Netflix's Voyeur Doesn't Capture the Full Story of Gerald Foos

There's a fascinating moment in the new Netflix documentary Voyeur when the filmmakers ask the protagonist, Gerald Foos — who allegedly spied on guests from the attic of the now-defunct Manor House Motel in Aurora that he owned — whether he regretted telling his story to renowned journalist Gay Talese, who published a New Yorker article, then book, about Foos in 2016.

Talese, who is sitting next to Foos in his living room when the filmmakers ask the question, loses it.

“What you've done is wrong!” he yells at the cameramen. “Now, with me here, I'm affecting his answer. You understand what I'm saying?!”

Turning to Foos, he continues: “What's wrong about this is they already asked you that question with me not there! And then with me here, they're trying to get you to answer differently, which could expose you as a hypocrite! Don't you understand this?”

By the end of Talese's tirade, he's so upset that he ends the interview. The effect, which may have been deliberately orchestrated to avoid Foos's response, is that we never actually get a straight answer during this exchange from the "voyeur" about whether he regrets his decision to work with Talese.

I can tell you from personal conversations with Foos for a series of articles I wrote for Westword last year that he definitely has an answer:

“If I knew what I know now, I wouldn’t have exposed myself," Foos told me shortly after the New Yorker article came out on April 11, 2016. “It’s been more trouble than it’s worth.”

Foos asked that I not print that part of our conversation until Talese's book, The Voyeur's Motel, came out on July 12, since he believed he was under a media embargo from the book's publisher, Grove/Atlantic.

The book had been in the works for decades. Talese began corresponding with Foos in January 1980, when he received a handwritten letter from the motel owner inviting him to Colorado. In the letter, Foos explained that he appreciated Talese's writing on sex in America, and had been conducting his own, quasi-scientific study of guests at his motel, especially their sexual acts, and was compiling detailed journals of what he'd seen. Talese was intrigued. He agreed to meet Foos at his place on East Colfax Avenue, the Manor House Motel, and saw firsthand the one-way ventilation screens Foos had installed in the rooms' ceilings that allowed him to observe guests from the attic. The two would correspond regularly after that. But Talese waited until 2016 to publish anything about it — well after the statutes of limitation had expired, so neither he nor Foos could be charged for any criminal wrongdoing.
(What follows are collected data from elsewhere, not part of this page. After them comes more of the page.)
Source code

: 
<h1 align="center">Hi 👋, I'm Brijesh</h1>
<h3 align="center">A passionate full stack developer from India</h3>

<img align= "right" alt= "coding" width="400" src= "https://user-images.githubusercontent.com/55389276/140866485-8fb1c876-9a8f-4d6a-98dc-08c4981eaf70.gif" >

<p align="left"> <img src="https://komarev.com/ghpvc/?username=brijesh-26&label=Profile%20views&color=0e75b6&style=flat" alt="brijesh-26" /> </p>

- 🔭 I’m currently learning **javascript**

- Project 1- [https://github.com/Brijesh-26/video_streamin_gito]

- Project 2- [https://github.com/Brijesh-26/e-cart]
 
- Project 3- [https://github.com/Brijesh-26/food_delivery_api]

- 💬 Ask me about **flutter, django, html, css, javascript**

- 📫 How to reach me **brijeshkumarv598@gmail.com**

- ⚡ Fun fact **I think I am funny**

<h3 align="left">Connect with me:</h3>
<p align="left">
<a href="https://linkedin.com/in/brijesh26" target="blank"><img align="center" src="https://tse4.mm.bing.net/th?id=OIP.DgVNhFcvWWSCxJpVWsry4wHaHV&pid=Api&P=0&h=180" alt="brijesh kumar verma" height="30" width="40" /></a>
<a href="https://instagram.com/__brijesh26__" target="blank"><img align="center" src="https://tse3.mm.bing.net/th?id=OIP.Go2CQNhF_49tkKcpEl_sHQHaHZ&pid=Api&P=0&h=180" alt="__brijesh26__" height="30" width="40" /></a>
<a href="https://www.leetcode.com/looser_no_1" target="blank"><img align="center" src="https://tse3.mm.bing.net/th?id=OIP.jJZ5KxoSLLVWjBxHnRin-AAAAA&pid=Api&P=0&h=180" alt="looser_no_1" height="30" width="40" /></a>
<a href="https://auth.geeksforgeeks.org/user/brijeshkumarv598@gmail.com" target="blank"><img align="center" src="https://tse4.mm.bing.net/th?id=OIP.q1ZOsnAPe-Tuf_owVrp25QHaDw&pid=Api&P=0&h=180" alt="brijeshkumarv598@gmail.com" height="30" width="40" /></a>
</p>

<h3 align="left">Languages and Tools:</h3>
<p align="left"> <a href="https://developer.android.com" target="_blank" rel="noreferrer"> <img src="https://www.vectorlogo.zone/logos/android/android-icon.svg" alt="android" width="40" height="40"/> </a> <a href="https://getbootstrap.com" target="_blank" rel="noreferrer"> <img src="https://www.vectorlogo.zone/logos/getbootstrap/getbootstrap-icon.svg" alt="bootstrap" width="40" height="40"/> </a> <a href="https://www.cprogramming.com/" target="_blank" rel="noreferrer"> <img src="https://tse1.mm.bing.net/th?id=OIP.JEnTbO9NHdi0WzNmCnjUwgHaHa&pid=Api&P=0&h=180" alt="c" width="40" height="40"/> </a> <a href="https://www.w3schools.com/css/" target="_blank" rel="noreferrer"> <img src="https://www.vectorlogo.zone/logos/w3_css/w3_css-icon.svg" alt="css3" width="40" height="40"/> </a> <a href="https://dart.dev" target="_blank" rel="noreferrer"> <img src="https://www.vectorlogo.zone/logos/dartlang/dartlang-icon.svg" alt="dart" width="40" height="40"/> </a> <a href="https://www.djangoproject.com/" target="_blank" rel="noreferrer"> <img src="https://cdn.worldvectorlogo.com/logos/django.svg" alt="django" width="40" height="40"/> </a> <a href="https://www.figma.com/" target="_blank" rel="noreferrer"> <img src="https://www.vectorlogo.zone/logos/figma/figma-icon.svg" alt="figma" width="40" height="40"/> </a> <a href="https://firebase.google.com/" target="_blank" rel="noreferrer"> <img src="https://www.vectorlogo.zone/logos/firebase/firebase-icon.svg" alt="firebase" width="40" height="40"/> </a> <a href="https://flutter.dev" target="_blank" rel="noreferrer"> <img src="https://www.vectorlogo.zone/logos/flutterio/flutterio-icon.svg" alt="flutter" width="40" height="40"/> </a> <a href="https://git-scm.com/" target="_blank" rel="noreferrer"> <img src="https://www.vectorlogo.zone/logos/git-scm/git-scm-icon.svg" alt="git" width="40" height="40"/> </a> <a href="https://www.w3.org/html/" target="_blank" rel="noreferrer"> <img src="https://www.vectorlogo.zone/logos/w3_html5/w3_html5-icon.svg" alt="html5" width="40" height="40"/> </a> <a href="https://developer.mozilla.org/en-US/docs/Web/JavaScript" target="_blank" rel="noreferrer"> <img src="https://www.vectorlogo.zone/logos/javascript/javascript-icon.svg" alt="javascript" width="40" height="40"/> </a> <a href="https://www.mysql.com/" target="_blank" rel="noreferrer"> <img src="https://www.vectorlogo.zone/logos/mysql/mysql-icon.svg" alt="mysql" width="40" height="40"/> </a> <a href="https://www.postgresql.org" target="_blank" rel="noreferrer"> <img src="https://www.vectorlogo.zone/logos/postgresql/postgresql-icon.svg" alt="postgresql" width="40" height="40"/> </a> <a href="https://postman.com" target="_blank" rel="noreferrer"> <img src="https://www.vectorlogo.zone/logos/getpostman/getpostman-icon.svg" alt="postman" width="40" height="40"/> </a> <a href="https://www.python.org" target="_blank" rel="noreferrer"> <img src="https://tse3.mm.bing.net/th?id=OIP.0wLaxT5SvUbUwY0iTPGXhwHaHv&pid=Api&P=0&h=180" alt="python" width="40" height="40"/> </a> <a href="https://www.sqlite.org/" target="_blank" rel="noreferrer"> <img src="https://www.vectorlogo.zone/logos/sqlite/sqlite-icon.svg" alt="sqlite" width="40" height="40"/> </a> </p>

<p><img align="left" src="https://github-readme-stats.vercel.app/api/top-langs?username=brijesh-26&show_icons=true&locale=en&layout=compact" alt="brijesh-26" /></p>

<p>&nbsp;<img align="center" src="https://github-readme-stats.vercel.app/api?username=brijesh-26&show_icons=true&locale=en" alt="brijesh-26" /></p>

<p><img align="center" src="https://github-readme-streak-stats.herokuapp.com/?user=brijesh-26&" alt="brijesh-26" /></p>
A 7News collage showing a portrait of author Gay Talese, the Manor House Motel and a vintage shot of its onetime owner, Gerald Foos.
A 7News collage showing a portrait of author Gay Talese, the Manor House Motel and a vintage shot of its onetime owner, Gerald Foos.
7News via YouTube

I agreed to Foos's condition to keep part of our call off the record for a few months — even as all hell was breaking loose around the credibility of the story. The Netflix documentary explores much of that, including a Washington Post investigation that found that Foos didn't own the motel for an eight-year period during which he continued making journal entries describing his guests performing various sexual acts.

During my phone call with Foos, I brought up the Washington Post article and the property records its reporters found proving that Foos didn't own the motel for eight years.
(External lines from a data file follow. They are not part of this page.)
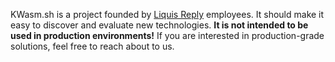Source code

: KWasm.sh is a project founded by [Liquis Reply](https://www.reply.com/liquid-reply/) employees. It should make it easy to discover and evaluate new technologies. **It is not intended to be used in production environments!** If you are interested in production-grade solutions, feel free to reach about to us.

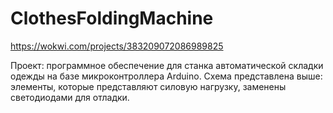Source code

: # ClothesFoldingMachine

https://wokwi.com/projects/383209072086989825

Проект: программное обеспечение для станка автоматической складки одежды на базе микроконтроллера Arduino. 
Схема представлена выше: элементы, которые представляют силовую нагрузку, заменены светодиодами для отладки.
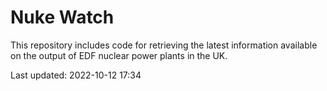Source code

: # Nuke Watch

This repository includes code for retrieving the latest information available on the output of EDF nuclear power plants in the UK.

Last updated: 2022-10-12 17:34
“If you’re off a couple years, is that such a big deal?” Foos responded. “It’s not, in my opinion. But some reporters think that if you’re off there, the whole book must be off."
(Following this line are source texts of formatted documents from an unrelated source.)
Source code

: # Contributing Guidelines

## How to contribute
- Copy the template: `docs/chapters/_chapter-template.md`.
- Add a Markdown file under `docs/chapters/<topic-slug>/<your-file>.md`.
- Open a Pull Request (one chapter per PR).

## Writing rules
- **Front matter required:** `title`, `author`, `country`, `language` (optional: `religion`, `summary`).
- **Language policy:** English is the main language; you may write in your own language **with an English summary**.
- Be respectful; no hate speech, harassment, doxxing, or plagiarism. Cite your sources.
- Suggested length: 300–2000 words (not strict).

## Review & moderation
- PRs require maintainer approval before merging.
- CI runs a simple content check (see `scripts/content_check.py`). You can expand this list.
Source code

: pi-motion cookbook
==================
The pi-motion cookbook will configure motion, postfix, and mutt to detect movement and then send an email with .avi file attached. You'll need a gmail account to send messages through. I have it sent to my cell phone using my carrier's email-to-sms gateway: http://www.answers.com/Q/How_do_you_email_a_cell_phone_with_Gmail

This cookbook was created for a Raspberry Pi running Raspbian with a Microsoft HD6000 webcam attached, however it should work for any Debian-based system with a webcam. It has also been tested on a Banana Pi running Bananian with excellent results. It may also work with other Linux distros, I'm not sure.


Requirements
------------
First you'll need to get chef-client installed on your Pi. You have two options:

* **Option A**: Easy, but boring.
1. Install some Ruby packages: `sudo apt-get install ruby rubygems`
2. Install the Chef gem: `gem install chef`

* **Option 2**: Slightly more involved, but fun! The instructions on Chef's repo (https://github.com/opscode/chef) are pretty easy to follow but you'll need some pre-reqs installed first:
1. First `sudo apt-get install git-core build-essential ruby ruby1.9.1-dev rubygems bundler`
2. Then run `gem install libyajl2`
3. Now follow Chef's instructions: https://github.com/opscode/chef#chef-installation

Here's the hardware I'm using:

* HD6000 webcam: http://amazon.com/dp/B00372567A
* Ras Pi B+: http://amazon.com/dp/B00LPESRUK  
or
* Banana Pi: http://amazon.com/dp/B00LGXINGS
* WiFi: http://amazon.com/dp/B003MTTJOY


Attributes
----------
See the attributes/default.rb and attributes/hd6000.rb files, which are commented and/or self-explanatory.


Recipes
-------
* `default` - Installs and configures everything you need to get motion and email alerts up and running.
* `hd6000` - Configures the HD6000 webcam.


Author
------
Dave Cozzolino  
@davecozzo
Foos then admitted to withholding information from Talese.

“I heard [the other motel owner] died ten years ago, and that’s why I didn’t want to include him in the book. That’s why I didn’t tell Gay [Talese] about it," Foos said.

The implication, as best I could tell, was that Foos didn't want to slander the deceased person's name, since after the Washington Post article came out, Foos defended some of his suspect journal entries by claiming that the other owner still gave him access to the attic during that eight-year span.

Here was Foos admitting that he not only regrets working with Talese, but that he was lying to him.

Talese, a prolific journalist who has written for the New York Times and Esquire, has caught flak over the details he missed in Foos's story. And he has waffled in defending his book. Soon after the Washington Post report came out, he said the credibility of Voyeur's Motel was "down the toilet." Then he reversed course when Foos told him he still had access to the attic during the years 1980 to 1988, when the other owner possessed the Manor House Motel. Talese did not respond to requests to comment for this story.

There are other concerning details that the new Netflix film does not mention. In telling his story, Foos had visions of becoming a celebrity and making the talk-show circuit.

“If people want to really know about the life of the voyeur — if they want to know that I'm the greatest there ever was in the world — after the 12th of July, I will pick out certain people, maybe even do an exclusive with someone...I'm not sure yet,” he told me.

Foos said a writer with Vanity Fair had even flown in from Paris to speak with him during the time the film crew was following him, an interview that Talese's publisher allegedly killed before it happened, he said.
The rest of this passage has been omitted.